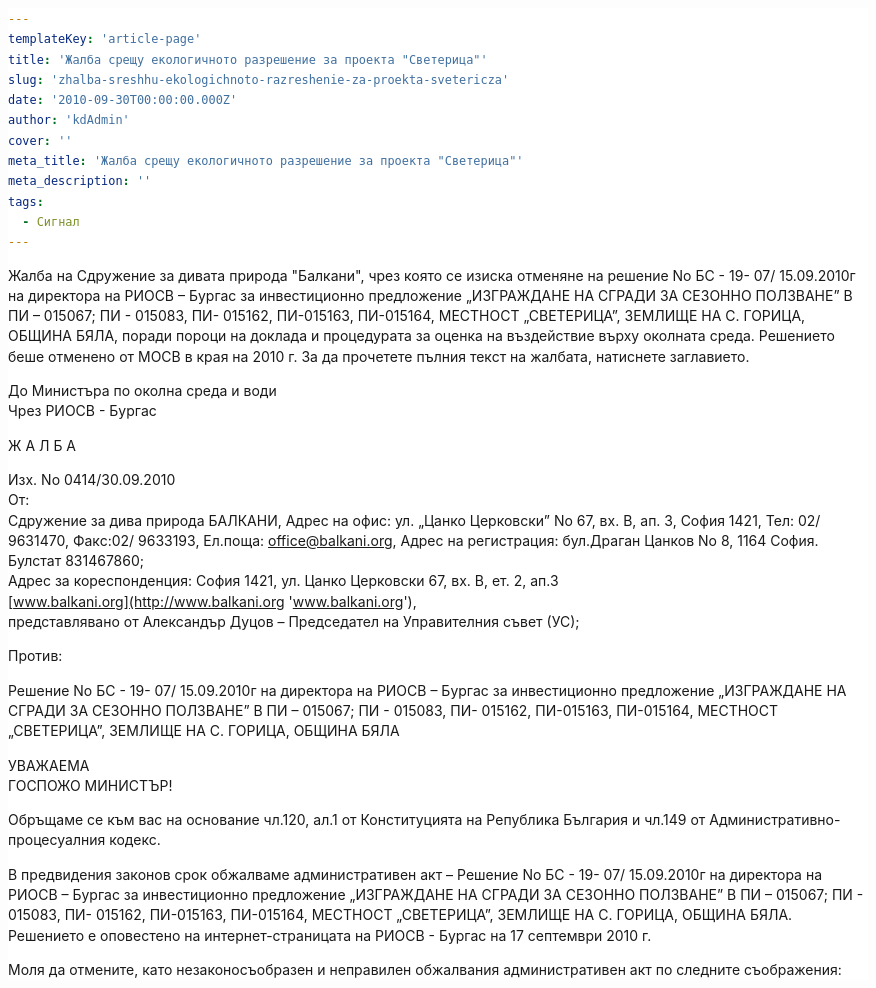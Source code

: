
 ```yaml
---
templateKey: 'article-page'
title: 'Жалба срещу екологичното разрешение за проекта "Светерица"'
slug: 'zhalba-sreshhu-ekologichnoto-razreshenie-za-proekta-svetericza'
date: '2010-09-30T00:00:00.000Z'
author: 'kdAdmin'
cover: ''
meta_title: 'Жалба срещу екологичното разрешение за проекта "Светерица"'
meta_description: ''
tags:
  - Сигнал
---
```


Жалба на Сдружение за дивата природа "Балкани", чрез която се изиска отменяне на решение No БС - 19- 07/ 15.09.2010г на директора на РИОСВ – Бургас за инвестиционно предложение „ИЗГРАЖДАНЕ НА СГРАДИ ЗА СЕЗОННО ПОЛЗВАНЕ” В ПИ – 015067; ПИ - 015083, ПИ- 015162, ПИ-015163, ПИ-015164, МЕСТНОСТ „СВЕТЕРИЦА”, ЗЕМЛИЩЕ НА С. ГОРИЦА, ОБЩИНА БЯЛА, поради пороци на доклада и процедурата за оценка на въздействие върху околната среда. Решението беше отменено от МОСВ в края на 2010 г. За да прочетете пълния текст на жалбата, натиснете заглавието.

До Министъра по околна среда и води  
Чрез РИОСВ - Бургас

Ж А Л Б А

Изх. No 0414/30.09.2010  
От:  
Сдружение за дива природа БАЛКАНИ, Адрес на офис: ул. „Цанко Церковски” No 67, вх. В, ап. 3, София 1421, Тел: 02/ 9631470, Факс:02/ 9633193, Ел.поща: [office@balkani.org](mailto:office@balkani.org), Адрес на регистрация: бул.Драган Цанков No 8, 1164 София. Булстат 831467860;  
Адрес за кореспонденция: София 1421, ул. Цанко Церковски 67, вх. В, ет. 2, ап.3  
[www.balkani.org](http://www.balkani.org 'www.balkani.org'),  
представлявано от Александър Дуцов – Председател на Управителния съвет (УС);

Против:

Решение No БС - 19- 07/ 15.09.2010г на директора на РИОСВ – Бургас за инвестиционно предложение „ИЗГРАЖДАНЕ НА СГРАДИ ЗА СЕЗОННО ПОЛЗВАНЕ” В ПИ – 015067; ПИ - 015083, ПИ- 015162, ПИ-015163, ПИ-015164, МЕСТНОСТ „СВЕТЕРИЦА”, ЗЕМЛИЩЕ НА С. ГОРИЦА, ОБЩИНА БЯЛА

УВАЖАЕМА  
ГОСПОЖО МИНИСТЪР!

Обръщаме се към вас на основание чл.120, ал.1 от Конституцията на Република България и чл.149 от Административно-процесуалния кодекс.

В предвидения законов срок обжалваме административен акт – Решение No БС - 19- 07/ 15.09.2010г на директора на РИОСВ – Бургас за инвестиционно предложение „ИЗГРАЖДАНЕ НА СГРАДИ ЗА СЕЗОННО ПОЛЗВАНЕ” В ПИ – 015067; ПИ - 015083, ПИ- 015162, ПИ-015163, ПИ-015164, МЕСТНОСТ „СВЕТЕРИЦА”, ЗЕМЛИЩЕ НА С. ГОРИЦА, ОБЩИНА БЯЛА. Решението е оповестено на интернет-страницата на РИОСВ - Бургас на 17 септември 2010 г.

Моля да отмените, като незаконосъобразен и неправилен обжалвания административен акт по следните съображения:

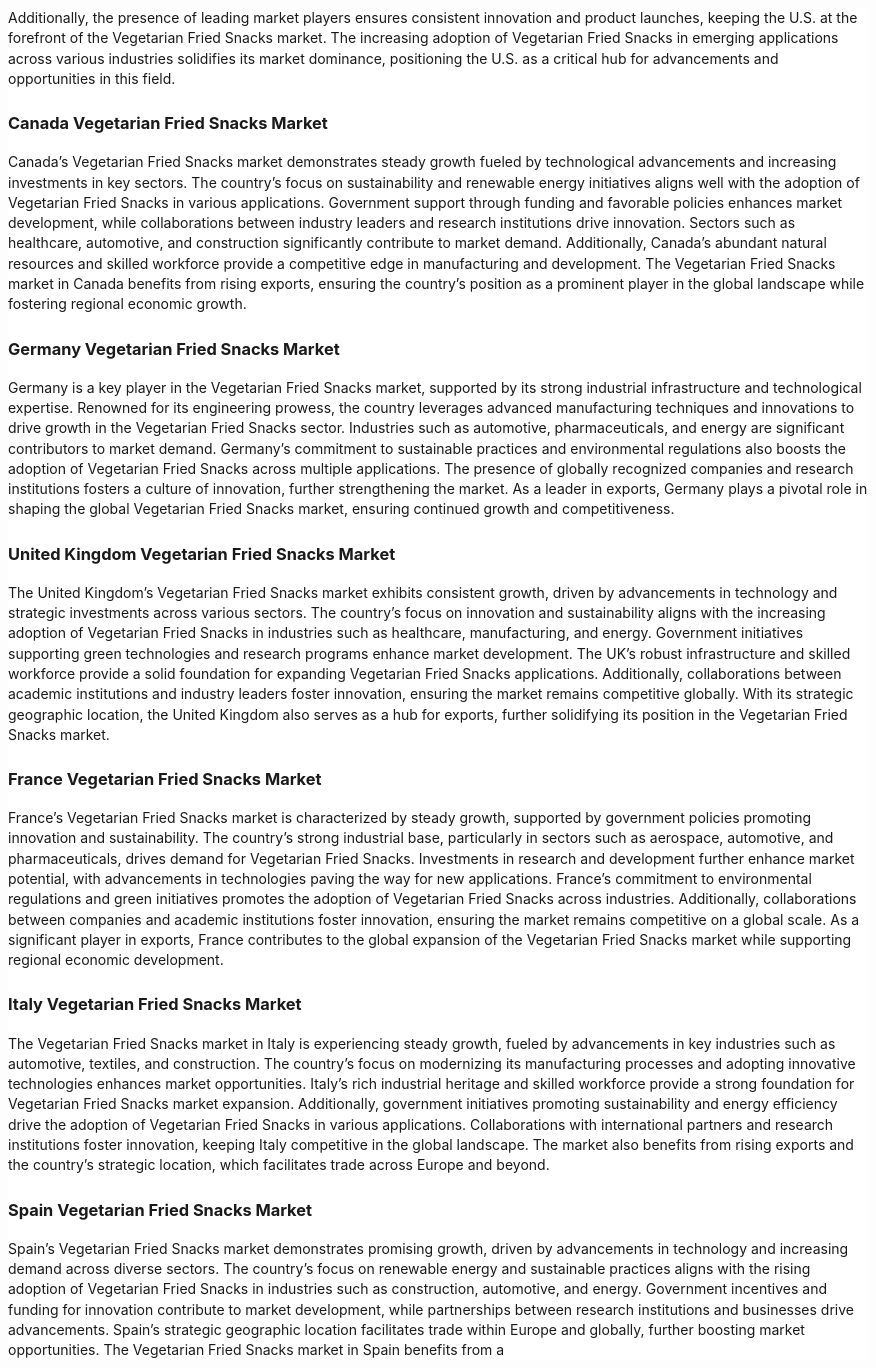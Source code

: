 Additionally, the presence of leading market players ensures consistent innovation and product launches, keeping the U.S. at the forefront of the Vegetarian Fried Snacks market. The increasing adoption of Vegetarian Fried Snacks in emerging applications across various industries solidifies its market dominance, positioning the U.S. as a critical hub for advancements and opportunities in this field.</p><h3>Canada Vegetarian Fried Snacks Market</h3><p>Canada&rsquo;s Vegetarian Fried Snacks market demonstrates steady growth fueled by technological advancements and increasing investments in key sectors. The country&rsquo;s focus on sustainability and renewable energy initiatives aligns well with the adoption of Vegetarian Fried Snacks in various applications. Government support through funding and favorable policies enhances market development, while collaborations between industry leaders and research institutions drive innovation. Sectors such as healthcare, automotive, and construction significantly contribute to market demand. Additionally, Canada&rsquo;s abundant natural resources and skilled workforce provide a competitive edge in manufacturing and development. The Vegetarian Fried Snacks market in Canada benefits from rising exports, ensuring the country&rsquo;s position as a prominent player in the global landscape while fostering regional economic growth.</p><h3>Germany Vegetarian Fried Snacks Market</h3><p>Germany is a key player in the Vegetarian Fried Snacks market, supported by its strong industrial infrastructure and technological expertise. Renowned for its engineering prowess, the country leverages advanced manufacturing techniques and innovations to drive growth in the Vegetarian Fried Snacks sector. Industries such as automotive, pharmaceuticals, and energy are significant contributors to market demand. Germany&rsquo;s commitment to sustainable practices and environmental regulations also boosts the adoption of Vegetarian Fried Snacks across multiple applications. The presence of globally recognized companies and research institutions fosters a culture of innovation, further strengthening the market. As a leader in exports, Germany plays a pivotal role in shaping the global Vegetarian Fried Snacks market, ensuring continued growth and competitiveness.</p><h3>United Kingdom Vegetarian Fried Snacks Market</h3><p>The United Kingdom&rsquo;s Vegetarian Fried Snacks market exhibits consistent growth, driven by advancements in technology and strategic investments across various sectors. The country&rsquo;s focus on innovation and sustainability aligns with the increasing adoption of Vegetarian Fried Snacks in industries such as healthcare, manufacturing, and energy. Government initiatives supporting green technologies and research programs enhance market development. The UK&rsquo;s robust infrastructure and skilled workforce provide a solid foundation for expanding Vegetarian Fried Snacks applications. Additionally, collaborations between academic institutions and industry leaders foster innovation, ensuring the market remains competitive globally. With its strategic geographic location, the United Kingdom also serves as a hub for exports, further solidifying its position in the Vegetarian Fried Snacks market.</p><h3>France Vegetarian Fried Snacks Market</h3><p>France&rsquo;s Vegetarian Fried Snacks market is characterized by steady growth, supported by government policies promoting innovation and sustainability. The country&rsquo;s strong industrial base, particularly in sectors such as aerospace, automotive, and pharmaceuticals, drives demand for Vegetarian Fried Snacks. Investments in research and development further enhance market potential, with advancements in technologies paving the way for new applications. France&rsquo;s commitment to environmental regulations and green initiatives promotes the adoption of Vegetarian Fried Snacks across industries. Additionally, collaborations between companies and academic institutions foster innovation, ensuring the market remains competitive on a global scale. As a significant player in exports, France contributes to the global expansion of the Vegetarian Fried Snacks market while supporting regional economic development.</p><h3>Italy Vegetarian Fried Snacks Market</h3><p>The Vegetarian Fried Snacks market in Italy is experiencing steady growth, fueled by advancements in key industries such as automotive, textiles, and construction. The country&rsquo;s focus on modernizing its manufacturing processes and adopting innovative technologies enhances market opportunities. Italy&rsquo;s rich industrial heritage and skilled workforce provide a strong foundation for Vegetarian Fried Snacks market expansion. Additionally, government initiatives promoting sustainability and energy efficiency drive the adoption of Vegetarian Fried Snacks in various applications. Collaborations with international partners and research institutions foster innovation, keeping Italy competitive in the global landscape. The market also benefits from rising exports and the country&rsquo;s strategic location, which facilitates trade across Europe and beyond.</p><h3>Spain Vegetarian Fried Snacks Market</h3><p>Spain&rsquo;s Vegetarian Fried Snacks market demonstrates promising growth, driven by advancements in technology and increasing demand across diverse sectors. The country&rsquo;s focus on renewable energy and sustainable practices aligns with the rising adoption of Vegetarian Fried Snacks in industries such as construction, automotive, and energy. Government incentives and funding for innovation contribute to market development, while partnerships between research institutions and businesses drive advancements. Spain&rsquo;s strategic geographic location facilitates trade within Europe and globally, further boosting market opportunities. The Vegetarian Fried Snacks market in Spain benefits from a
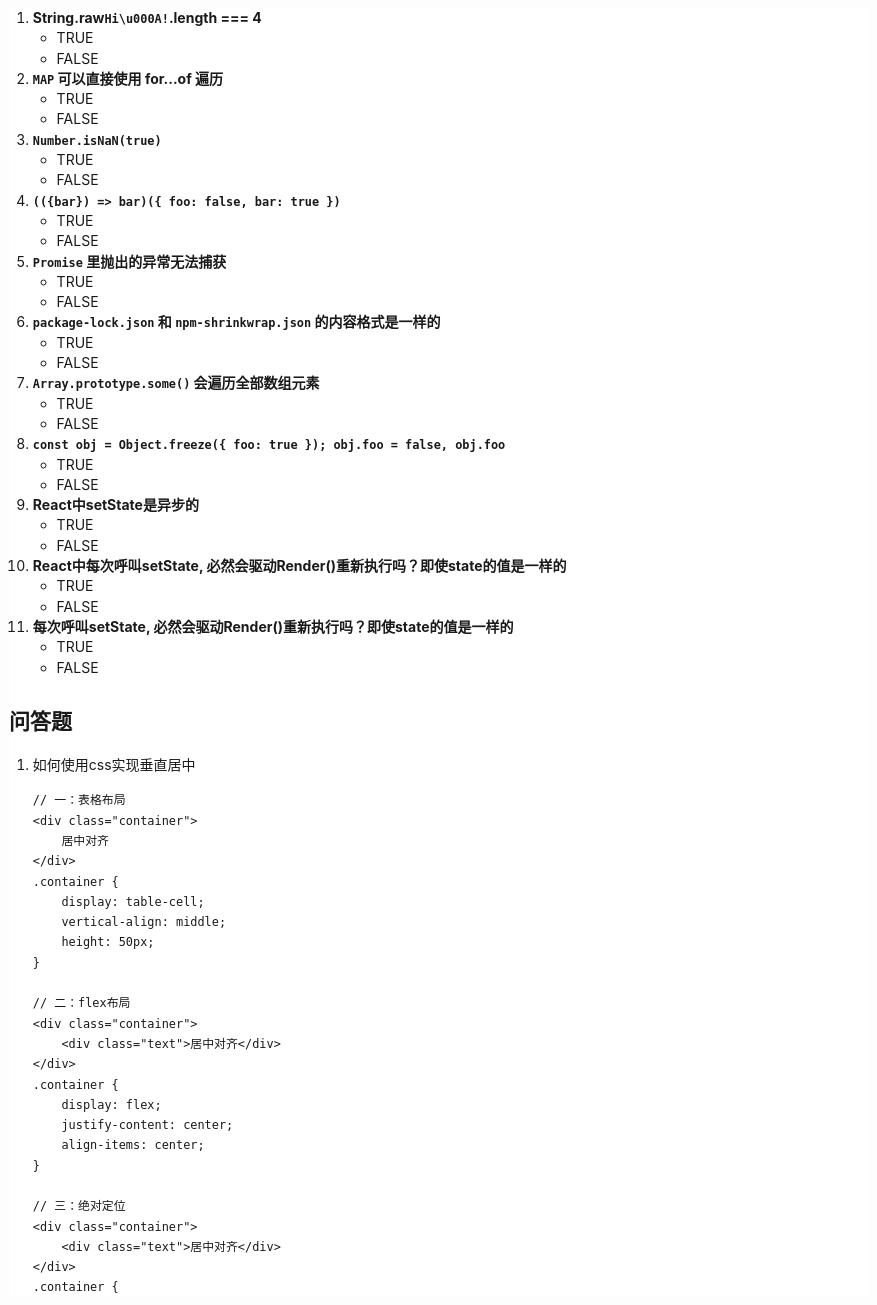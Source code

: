 1. **String.raw`Hi\u000A!`.length === 4**
   -  TRUE
   -  FALSE
2. **`MAP` 可以直接使用 for...of 遍历**
   -  TRUE
   -  FALSE
3. **`Number.isNaN(true)`**
   -  TRUE
   -  FALSE
4. **`(({bar}) => bar)({ foo: false, bar: true })`**
   -  TRUE
   -  FALSE
5. **`Promise` 里抛出的异常无法捕获**
   -  TRUE
   -  FALSE
6. **`package-lock.json` 和 `npm-shrinkwrap.json` 的内容格式是一样的**
   -  TRUE
   -  FALSE
7. **`Array.prototype.some()` 会遍历全部数组元素**
   -  TRUE
   -  FALSE
8. **`const obj = Object.freeze({ foo: true }); obj.foo = false, obj.foo`**
   -  TRUE
   -  FALSE
9. **React中setState是异步的**
   -  TRUE
   -  FALSE
10. **React中每次呼叫setState, 必然会驱动Render()重新执行吗？即使state的值是一样的**
    -  TRUE
    -  FALSE
11. **每次呼叫setState, 必然会驱动Render()重新执行吗？即使state的值是一样的**
    -  TRUE
    -  FALSE

## 问答题

1. 如何使用css实现垂直居中

   ```
   // 一：表格布局
   <div class="container">
       居中对齐
   </div>
   .container {
       display: table-cell;
       vertical-align: middle;
       height: 50px;
   }
   
   // 二：flex布局
   <div class="container">
       <div class="text">居中对齐</div>
   </div>
   .container {
       display: flex;
       justify-content: center;
       align-items: center;
   }
   
   // 三：绝对定位
   <div class="container">
       <div class="text">居中对齐</div>
   </div>
   .container {
   ```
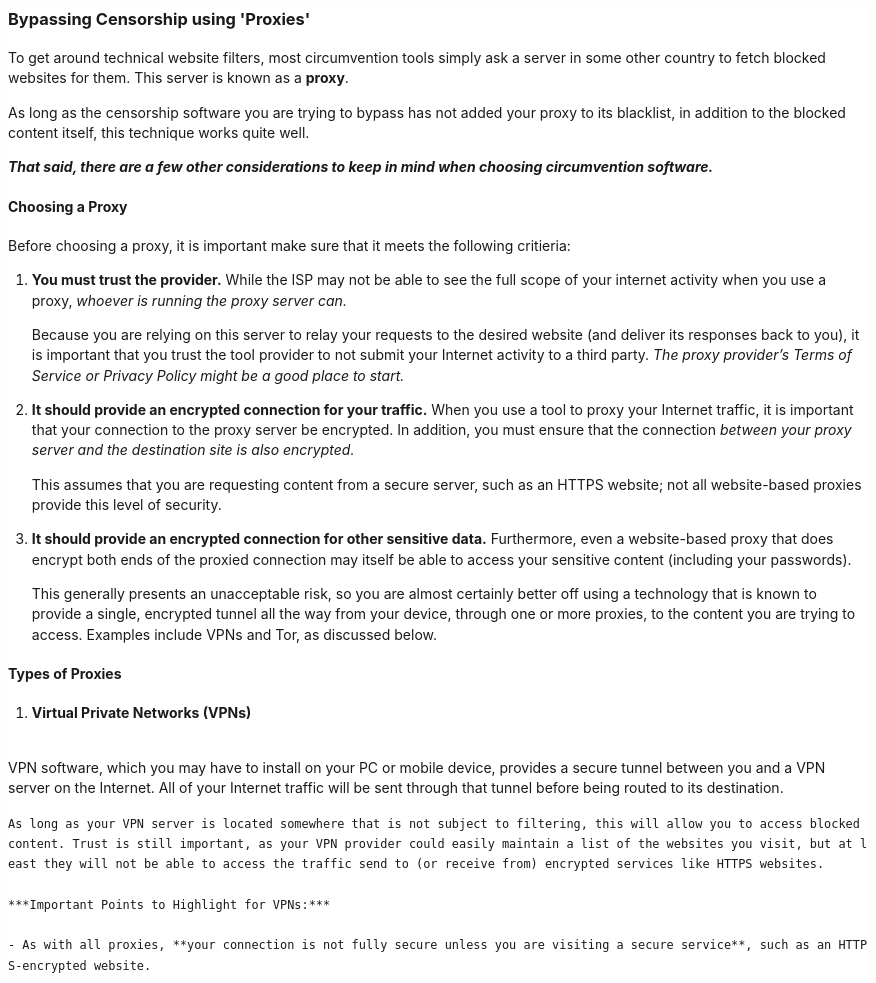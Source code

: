 
### Bypassing Censorship using 'Proxies' ###

To get around technical website filters, most circumvention tools simply ask a server in some other country to fetch blocked websites for them. This server is known as a **proxy**.

As long as the censorship software you are trying to bypass has not added your proxy to its blacklist, in addition to the blocked content itself, this technique works quite well.

***That said, there are a few other considerations to keep in mind when choosing circumvention software.***

#### Choosing a Proxy ####
Before choosing a proxy, it is important make sure that it meets the following critieria:

1. **You must trust the provider.** While the ISP may not be able to see the full scope of your internet activity when you use a proxy, *whoever is running the proxy server can.*

	Because you are relying on this server to relay your requests to the desired website (and deliver its responses back to you), it is important that you trust the tool provider to not submit your Internet activity to a third party. *The proxy provider’s Terms of Service or Privacy Policy might be a good place to start.*

2. **It should provide an encrypted connection for your traffic.** When you use a tool to proxy your Internet traffic, it is important that your connection to the proxy server be encrypted. In addition, you must ensure that the connection *between your proxy server and the destination site is also encrypted.*

	This assumes that you are requesting content from a secure server, such as an HTTPS website; not all website-based proxies provide this level of security.

3. **It should provide an encrypted connection for other sensitive data.** Furthermore, even a website-based proxy that does encrypt both ends of the proxied connection may itself be able to access your sensitive content (including your passwords).

	This generally presents an unacceptable risk, so you are almost certainly better off using a technology that is known to provide a single, encrypted tunnel all the way from your device, through one or more proxies, to the content you are trying to access. Examples include VPNs and Tor, as discussed below.

#### Types of Proxies ####

1. **Virtual Private Networks (VPNs)**
<br>
VPN software, which you may have to install on your PC or mobile device, provides a secure tunnel between you and a VPN server on the Internet. All of your Internet traffic will be sent through that tunnel before being routed to its destination.

	As long as your VPN server is located somewhere that is not subject to filtering, this will allow you to access blocked content. Trust is still important, as your VPN provider could easily maintain a list of the websites you visit, but at least they will not be able to access the traffic send to (or receive from) encrypted services like HTTPS websites.

	***Important Points to Highlight for VPNs:***

	- As with all proxies, **your connection is not fully secure unless you are visiting a secure service**, such as an HTTPS-encrypted website.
____
■ **WORK INSTRUCTIONS**:
In the answer, give only the lines from the top of the data above through the line with "Обръщаме се към", reproduced exactly; no picture may appear.

■ **RESPONSE BOX**:
Source code

:
 ```yaml
---
templateKey: 'article-page'
title: 'Жалба срещу екологичното разрешение за проекта "Светерица"'
slug: 'zhalba-sreshhu-ekologichnoto-razreshenie-za-proekta-svetericza'
date: '2010-09-30T00:00:00.000Z'
author: 'kdAdmin'
cover: ''
meta_title: 'Жалба срещу екологичното разрешение за проекта "Светерица"'
meta_description: ''
tags:
  - Сигнал
---
```


Жалба на Сдружение за дивата природа "Балкани", чрез която се изиска отменяне на решение No БС - 19- 07/ 15.09.2010г на директора на РИОСВ – Бургас за инвестиционно предложение „ИЗГРАЖДАНЕ НА СГРАДИ ЗА СЕЗОННО ПОЛЗВАНЕ” В ПИ – 015067; ПИ - 015083, ПИ- 015162, ПИ-015163, ПИ-015164, МЕСТНОСТ „СВЕТЕРИЦА”, ЗЕМЛИЩЕ НА С. ГОРИЦА, ОБЩИНА БЯЛА, поради пороци на доклада и процедурата за оценка на въздействие върху околната среда. Решението беше отменено от МОСВ в края на 2010 г. За да прочетете пълния текст на жалбата, натиснете заглавието.

До Министъра по околна среда и води  
Чрез РИОСВ - Бургас

Ж А Л Б А

Изх. No 0414/30.09.2010  
От:  
Сдружение за дива природа БАЛКАНИ, Адрес на офис: ул. „Цанко Церковски” No 67, вх. В, ап. 3, София 1421, Тел: 02/ 9631470, Факс:02/ 9633193, Ел.поща: [office@balkani.org](mailto:office@balkani.org), Адрес на регистрация: бул.Драган Цанков No 8, 1164 София. Булстат 831467860;  
Адрес за кореспонденция: София 1421, ул. Цанко Церковски 67, вх. В, ет. 2, ап.3  
[www.balkani.org](http://www.balkani.org 'www.balkani.org'),  
представлявано от Александър Дуцов – Председател на Управителния съвет (УС);

Против:

Решение No БС - 19- 07/ 15.09.2010г на директора на РИОСВ – Бургас за инвестиционно предложение „ИЗГРАЖДАНЕ НА СГРАДИ ЗА СЕЗОННО ПОЛЗВАНЕ” В ПИ – 015067; ПИ - 015083, ПИ- 015162, ПИ-015163, ПИ-015164, МЕСТНОСТ „СВЕТЕРИЦА”, ЗЕМЛИЩЕ НА С. ГОРИЦА, ОБЩИНА БЯЛА

УВАЖАЕМА  
ГОСПОЖО МИНИСТЪР!

Обръщаме се към вас на основание чл.120, ал.1 от Конституцията на Република България и чл.149 от Административно-процесуалния кодекс.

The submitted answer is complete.